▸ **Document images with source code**
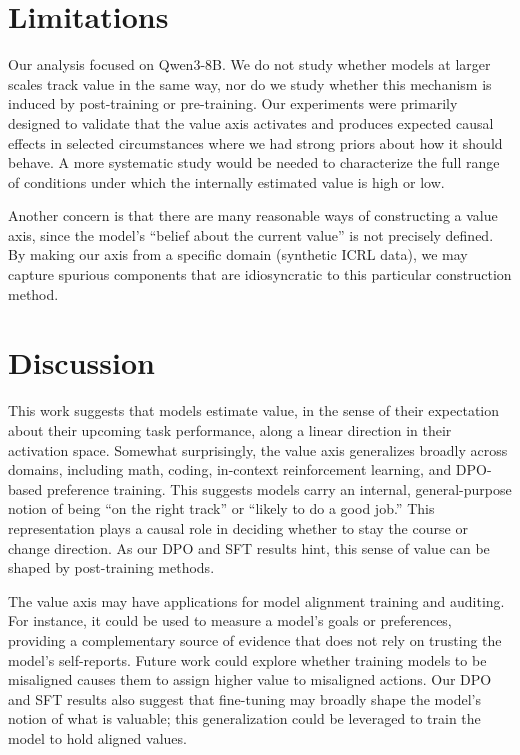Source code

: \documentclass{article}
\begin{document}
\section{Limitations}
\label{sec:limitations}

Our analysis focused on Qwen3-8B. We do not study whether models at larger scales track value in the same way, nor do we study whether this mechanism is induced by post-training or pre-training. Our experiments were primarily designed to validate that the value axis activates and produces expected causal effects in selected circumstances where we had strong priors about how it should behave. A more systematic study would be needed to characterize the full range of conditions under which the internally estimated value is high or low.

Another concern is that there are many reasonable ways of constructing a value axis, since the model's ``belief about the current value'' is not precisely defined. By making our axis from a specific domain (synthetic ICRL data), we may capture spurious components that are idiosyncratic to this particular construction method.

\section{Discussion}
\label{sec:discussion}

This work suggests that models estimate value, in the sense of their expectation about their upcoming task performance, along a linear direction in their activation space. Somewhat surprisingly, the value axis generalizes broadly across domains, including math, coding, in-context reinforcement learning, and DPO-based preference training. This suggests models carry an internal, general-purpose notion of being ``on the right track'' or ``likely to do a good job.'' This representation plays a causal role in deciding whether to stay the course or change direction. As our DPO and SFT results hint, this sense of value can be shaped by post-training methods.

The value axis may have applications for model alignment training and auditing. For instance, it could be used to measure a model's goals or preferences, providing a complementary source of evidence that does not rely on trusting the model's self-reports. Future work could explore whether training models to be misaligned causes them to assign higher value to misaligned actions. Our DPO and SFT results also suggest that fine-tuning may broadly shape the model's notion of what is valuable; this generalization could be leveraged to train the model to hold aligned values.
\end{document}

▸ **INSTRUCTIONS TO FOLLOW**
Would you write out all of the records exactly, omitting the pictures?

▸ **SOLUTION FOR THIS TASK**
Source code

: \documentclass{article}
\begin{document}
\section{Limitations}
\label{sec:limitations}

Our analysis focused on Qwen3-8B. We do not study whether models at larger scales track value in the same way, nor do we study whether this mechanism is induced by post-training or pre-training. Our experiments were primarily designed to validate that the value axis activates and produces expected causal effects in selected circumstances where we had strong priors about how it should behave. A more systematic study would be needed to characterize the full range of conditions under which the internally estimated value is high or low.

Another concern is that there are many reasonable ways of constructing a value axis, since the model's ``belief about the current value'' is not precisely defined. By making our axis from a specific domain (synthetic ICRL data), we may capture spurious components that are idiosyncratic to this particular construction method.

\section{Discussion}
\label{sec:discussion}

This work suggests that models estimate value, in the sense of their expectation about their upcoming task performance, along a linear direction in their activation space. Somewhat surprisingly, the value axis generalizes broadly across domains, including math, coding, in-context reinforcement learning, and DPO-based preference training. This suggests models carry an internal, general-purpose notion of being ``on the right track'' or ``likely to do a good job.'' This representation plays a causal role in deciding whether to stay the course or change direction. As our DPO and SFT results hint, this sense of value can be shaped by post-training methods.

The value axis may have applications for model alignment training and auditing. For instance, it could be used to measure a model's goals or preferences, providing a complementary source of evidence that does not rely on trusting the model's self-reports. Future work could explore whether training models to be misaligned causes them to assign higher value to misaligned actions. Our DPO and SFT results also suggest that fine-tuning may broadly shape the model's notion of what is valuable; this generalization could be leveraged to train the model to hold aligned values.
\end{document}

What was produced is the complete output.